At Allan Hills, south Victoria Land, Jurassic phreatomagmatic deposits (Mawson Formation), which are at least 300 m thick, are in part intrusive and in part extrusive. Intrusive relations are shown at all observed contacts with country rocks, which show brecciation and/or deformation. North of Watters Peak, Triassic Feather Formation country rocks display a zone of in situ brecciation followed inward by a zone of megaclasts, predominantly of younger Triassic Lashly Formation strata, which are up to 10s of meters long. This zone is succeeded by a grey sand-rich breccia which has increasing proportions of primary pyroclasts both laterally and vertically. The grey breccia is overlain by stratified tuff-breccia and lapilli-tuff units up to 10s of m thick. Both consist of high proportions of sandstone and dolerite/basalt clasts set in a matrix of pyroclasts and sand-size debris derived from Triassic strata; some basaltic clasts show peperite textures. All but the brecciated country rocks are cut by diatremes and by tuff-breccia and lapilli-tuff intrusive bodies, and a Jurassic dike cuts the in situ brecciated rocks and megaclast unit. Megaclasts are mainly Lashly C strata which were originally 125 m higher stratigraphically and topographically than Feather Formation country rock, and demonstrate that here the Mawson pyroclastic rocks fill a collapse structure.

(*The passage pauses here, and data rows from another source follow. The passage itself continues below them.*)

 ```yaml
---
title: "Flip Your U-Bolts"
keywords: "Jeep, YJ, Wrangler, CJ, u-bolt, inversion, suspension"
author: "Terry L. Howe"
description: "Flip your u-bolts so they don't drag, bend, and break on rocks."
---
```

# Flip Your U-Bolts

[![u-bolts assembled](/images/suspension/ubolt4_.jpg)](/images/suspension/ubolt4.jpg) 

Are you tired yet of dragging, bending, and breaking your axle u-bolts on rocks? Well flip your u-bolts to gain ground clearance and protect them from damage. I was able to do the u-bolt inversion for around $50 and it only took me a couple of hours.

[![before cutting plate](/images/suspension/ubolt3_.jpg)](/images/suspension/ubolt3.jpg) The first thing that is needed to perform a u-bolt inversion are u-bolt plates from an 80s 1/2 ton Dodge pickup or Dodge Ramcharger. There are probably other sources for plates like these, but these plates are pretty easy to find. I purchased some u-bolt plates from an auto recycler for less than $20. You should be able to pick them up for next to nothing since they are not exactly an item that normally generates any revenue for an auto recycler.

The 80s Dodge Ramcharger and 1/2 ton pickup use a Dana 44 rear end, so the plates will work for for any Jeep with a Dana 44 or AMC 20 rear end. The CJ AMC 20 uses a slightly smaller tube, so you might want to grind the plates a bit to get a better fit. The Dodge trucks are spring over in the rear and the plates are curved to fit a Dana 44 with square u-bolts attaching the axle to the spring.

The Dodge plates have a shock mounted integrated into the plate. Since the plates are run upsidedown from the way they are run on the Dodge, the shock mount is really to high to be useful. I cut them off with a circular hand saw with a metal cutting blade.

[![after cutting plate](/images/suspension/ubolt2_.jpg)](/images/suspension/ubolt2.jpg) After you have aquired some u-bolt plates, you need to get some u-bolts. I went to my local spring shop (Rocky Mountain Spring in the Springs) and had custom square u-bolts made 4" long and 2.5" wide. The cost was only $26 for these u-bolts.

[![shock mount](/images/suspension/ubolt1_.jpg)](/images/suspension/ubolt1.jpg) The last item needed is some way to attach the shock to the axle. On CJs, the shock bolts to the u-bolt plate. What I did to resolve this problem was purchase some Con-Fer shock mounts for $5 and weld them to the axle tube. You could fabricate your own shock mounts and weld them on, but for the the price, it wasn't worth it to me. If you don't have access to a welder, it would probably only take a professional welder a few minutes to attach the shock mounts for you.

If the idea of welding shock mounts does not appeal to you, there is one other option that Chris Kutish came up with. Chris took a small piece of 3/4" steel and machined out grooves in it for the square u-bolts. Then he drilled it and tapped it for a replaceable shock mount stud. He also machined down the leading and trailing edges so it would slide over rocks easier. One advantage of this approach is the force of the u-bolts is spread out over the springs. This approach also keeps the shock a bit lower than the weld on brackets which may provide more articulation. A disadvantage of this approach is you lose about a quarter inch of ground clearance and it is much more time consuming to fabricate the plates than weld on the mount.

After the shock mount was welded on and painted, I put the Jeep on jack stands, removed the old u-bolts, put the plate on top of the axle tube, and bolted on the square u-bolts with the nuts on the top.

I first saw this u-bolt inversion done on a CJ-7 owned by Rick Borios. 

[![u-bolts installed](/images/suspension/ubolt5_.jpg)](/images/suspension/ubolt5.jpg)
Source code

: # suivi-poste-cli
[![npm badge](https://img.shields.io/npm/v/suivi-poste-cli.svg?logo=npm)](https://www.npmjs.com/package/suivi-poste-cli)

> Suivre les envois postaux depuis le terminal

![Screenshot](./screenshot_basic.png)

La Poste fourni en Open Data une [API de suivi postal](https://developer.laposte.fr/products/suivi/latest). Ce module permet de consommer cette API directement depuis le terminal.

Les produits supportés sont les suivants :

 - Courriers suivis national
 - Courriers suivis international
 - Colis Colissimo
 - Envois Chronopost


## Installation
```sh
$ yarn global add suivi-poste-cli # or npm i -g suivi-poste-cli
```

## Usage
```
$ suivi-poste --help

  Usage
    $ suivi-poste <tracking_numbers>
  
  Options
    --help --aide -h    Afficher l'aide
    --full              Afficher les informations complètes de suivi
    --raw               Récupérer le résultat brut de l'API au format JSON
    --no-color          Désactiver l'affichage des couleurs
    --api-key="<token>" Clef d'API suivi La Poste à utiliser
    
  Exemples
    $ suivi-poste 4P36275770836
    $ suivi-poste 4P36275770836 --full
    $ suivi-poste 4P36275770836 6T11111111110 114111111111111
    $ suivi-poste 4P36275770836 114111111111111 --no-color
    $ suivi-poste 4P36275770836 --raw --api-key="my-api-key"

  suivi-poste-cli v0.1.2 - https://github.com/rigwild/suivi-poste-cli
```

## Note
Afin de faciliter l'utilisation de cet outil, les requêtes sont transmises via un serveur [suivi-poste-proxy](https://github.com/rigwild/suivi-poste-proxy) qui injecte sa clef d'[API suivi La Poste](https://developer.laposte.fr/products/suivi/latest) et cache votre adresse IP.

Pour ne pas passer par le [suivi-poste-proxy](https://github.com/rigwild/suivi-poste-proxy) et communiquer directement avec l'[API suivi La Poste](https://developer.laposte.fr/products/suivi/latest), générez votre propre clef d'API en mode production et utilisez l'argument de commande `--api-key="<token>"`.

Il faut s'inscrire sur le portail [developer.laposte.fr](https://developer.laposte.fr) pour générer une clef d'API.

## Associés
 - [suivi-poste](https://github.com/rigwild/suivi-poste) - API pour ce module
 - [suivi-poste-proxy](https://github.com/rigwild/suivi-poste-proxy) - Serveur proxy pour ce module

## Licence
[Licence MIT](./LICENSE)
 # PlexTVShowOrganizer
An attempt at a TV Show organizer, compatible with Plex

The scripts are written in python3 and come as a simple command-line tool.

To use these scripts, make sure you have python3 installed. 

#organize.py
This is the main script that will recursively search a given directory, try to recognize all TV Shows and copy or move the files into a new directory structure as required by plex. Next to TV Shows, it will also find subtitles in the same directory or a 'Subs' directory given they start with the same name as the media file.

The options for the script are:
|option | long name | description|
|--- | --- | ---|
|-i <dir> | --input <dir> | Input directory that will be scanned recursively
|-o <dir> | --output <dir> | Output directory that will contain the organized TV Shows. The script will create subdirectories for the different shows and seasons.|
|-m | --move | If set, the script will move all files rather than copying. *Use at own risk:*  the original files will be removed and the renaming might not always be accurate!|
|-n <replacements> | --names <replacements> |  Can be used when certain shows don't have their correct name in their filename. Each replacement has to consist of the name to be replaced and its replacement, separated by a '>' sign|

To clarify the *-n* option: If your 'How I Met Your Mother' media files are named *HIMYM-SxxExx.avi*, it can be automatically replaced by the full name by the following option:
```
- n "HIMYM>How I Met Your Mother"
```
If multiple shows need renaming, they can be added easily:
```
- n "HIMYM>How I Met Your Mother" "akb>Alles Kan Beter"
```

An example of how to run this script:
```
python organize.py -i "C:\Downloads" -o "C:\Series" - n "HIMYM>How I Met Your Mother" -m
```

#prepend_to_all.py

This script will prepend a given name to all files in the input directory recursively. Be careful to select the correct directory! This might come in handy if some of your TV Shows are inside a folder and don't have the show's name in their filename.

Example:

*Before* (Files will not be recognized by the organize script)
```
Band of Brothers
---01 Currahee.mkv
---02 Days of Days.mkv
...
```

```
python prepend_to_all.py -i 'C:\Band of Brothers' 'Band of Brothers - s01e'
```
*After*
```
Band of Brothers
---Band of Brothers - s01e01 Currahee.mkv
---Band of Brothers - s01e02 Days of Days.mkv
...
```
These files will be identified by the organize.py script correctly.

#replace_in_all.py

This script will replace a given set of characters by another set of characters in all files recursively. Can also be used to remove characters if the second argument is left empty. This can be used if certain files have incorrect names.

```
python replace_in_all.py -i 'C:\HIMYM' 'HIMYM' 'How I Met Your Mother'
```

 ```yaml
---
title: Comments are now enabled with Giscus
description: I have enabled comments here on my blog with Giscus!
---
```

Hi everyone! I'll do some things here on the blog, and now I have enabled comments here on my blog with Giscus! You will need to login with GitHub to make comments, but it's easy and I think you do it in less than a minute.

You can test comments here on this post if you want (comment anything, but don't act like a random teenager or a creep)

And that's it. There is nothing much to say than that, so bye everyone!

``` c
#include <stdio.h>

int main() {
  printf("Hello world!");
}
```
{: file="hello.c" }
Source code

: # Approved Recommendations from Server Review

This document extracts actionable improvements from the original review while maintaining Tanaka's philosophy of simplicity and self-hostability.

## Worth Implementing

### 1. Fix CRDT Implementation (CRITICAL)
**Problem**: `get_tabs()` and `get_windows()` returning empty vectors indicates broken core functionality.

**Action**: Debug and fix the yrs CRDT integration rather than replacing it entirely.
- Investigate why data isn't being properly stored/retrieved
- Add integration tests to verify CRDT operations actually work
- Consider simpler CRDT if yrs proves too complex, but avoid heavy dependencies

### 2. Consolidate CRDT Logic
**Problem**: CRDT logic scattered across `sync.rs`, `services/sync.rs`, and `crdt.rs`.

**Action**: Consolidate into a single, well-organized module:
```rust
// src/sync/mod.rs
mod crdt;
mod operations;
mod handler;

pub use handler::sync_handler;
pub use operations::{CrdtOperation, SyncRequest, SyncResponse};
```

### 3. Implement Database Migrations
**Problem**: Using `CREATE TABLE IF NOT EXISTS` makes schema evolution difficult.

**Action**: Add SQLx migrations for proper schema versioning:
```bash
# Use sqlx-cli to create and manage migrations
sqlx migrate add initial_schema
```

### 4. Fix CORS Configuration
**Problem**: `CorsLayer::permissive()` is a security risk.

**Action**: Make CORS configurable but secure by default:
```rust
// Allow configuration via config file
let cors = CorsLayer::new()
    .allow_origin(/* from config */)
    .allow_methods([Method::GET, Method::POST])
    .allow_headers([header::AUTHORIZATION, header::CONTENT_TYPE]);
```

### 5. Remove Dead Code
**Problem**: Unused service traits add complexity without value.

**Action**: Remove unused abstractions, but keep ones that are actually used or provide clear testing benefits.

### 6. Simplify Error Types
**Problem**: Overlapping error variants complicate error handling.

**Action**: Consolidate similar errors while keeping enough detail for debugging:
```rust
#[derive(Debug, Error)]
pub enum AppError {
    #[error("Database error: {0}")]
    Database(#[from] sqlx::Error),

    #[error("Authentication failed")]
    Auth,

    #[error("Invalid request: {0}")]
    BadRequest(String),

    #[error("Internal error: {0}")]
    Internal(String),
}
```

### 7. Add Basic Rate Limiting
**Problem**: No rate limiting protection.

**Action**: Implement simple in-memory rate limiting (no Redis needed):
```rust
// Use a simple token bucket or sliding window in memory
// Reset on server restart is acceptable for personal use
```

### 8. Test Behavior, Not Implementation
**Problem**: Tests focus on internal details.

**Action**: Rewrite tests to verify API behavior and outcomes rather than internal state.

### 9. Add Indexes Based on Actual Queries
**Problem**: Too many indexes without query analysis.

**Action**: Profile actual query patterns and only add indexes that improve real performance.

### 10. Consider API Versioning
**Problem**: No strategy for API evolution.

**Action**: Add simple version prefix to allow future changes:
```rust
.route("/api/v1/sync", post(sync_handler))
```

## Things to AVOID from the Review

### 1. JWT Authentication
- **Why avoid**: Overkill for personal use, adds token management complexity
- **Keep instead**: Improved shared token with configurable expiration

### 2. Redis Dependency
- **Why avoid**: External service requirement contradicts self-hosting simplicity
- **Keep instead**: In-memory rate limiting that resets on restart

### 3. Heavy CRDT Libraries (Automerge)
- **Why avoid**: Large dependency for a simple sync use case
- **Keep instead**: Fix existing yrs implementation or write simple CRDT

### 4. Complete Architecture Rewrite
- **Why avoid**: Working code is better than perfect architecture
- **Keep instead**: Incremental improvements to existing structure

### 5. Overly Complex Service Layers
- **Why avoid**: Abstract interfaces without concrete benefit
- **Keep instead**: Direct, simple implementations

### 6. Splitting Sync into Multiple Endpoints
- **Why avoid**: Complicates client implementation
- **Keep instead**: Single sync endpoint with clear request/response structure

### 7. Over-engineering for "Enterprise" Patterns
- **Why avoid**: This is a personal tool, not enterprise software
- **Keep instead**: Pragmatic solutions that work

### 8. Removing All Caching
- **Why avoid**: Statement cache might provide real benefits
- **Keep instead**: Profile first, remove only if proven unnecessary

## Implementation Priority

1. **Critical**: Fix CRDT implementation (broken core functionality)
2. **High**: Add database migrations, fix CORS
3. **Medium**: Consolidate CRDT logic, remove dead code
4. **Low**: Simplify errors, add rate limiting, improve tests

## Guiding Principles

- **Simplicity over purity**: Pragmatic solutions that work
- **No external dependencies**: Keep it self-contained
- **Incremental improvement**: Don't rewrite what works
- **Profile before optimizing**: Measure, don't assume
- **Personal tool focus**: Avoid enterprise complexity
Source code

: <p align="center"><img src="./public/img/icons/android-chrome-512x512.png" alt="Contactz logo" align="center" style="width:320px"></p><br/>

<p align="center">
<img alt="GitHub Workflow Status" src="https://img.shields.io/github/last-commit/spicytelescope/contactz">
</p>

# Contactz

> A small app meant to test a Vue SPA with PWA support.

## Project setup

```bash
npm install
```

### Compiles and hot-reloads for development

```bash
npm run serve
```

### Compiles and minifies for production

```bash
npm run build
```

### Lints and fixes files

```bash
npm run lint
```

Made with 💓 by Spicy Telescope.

The sequence of events proposed is: 1) phreatic activity, on emplacement of dolerite sills at depth, which caused widespread brecciation; 2) withdrawal of magma and formation of a collapse structure containing megaclasts of the overlying strata; 3) renewed magma emplacement causing phreatic activity that became increasingly phreatomagmatic, and which formed the grey breccia; 4) phreatomagmatism with eruption of thick stratified tuff-breccia and lapilli-tuff units; and 5) emplacement of diatremes and other intrusive bodies. Locally base-surge deposits cap the coarse pyroclastic rocks. To the south of Watters Peak, the pyroclastic rocks are crudely stratified and could be an outflow facies or the fill of a collapse structure; if the latter, the areal extent of the collapse structure is 50+ km2. Comparable thick pyroclastic deposits of similar age and setting are known at the adjacent Coombs Hills and 750 km distant at Otway Massif.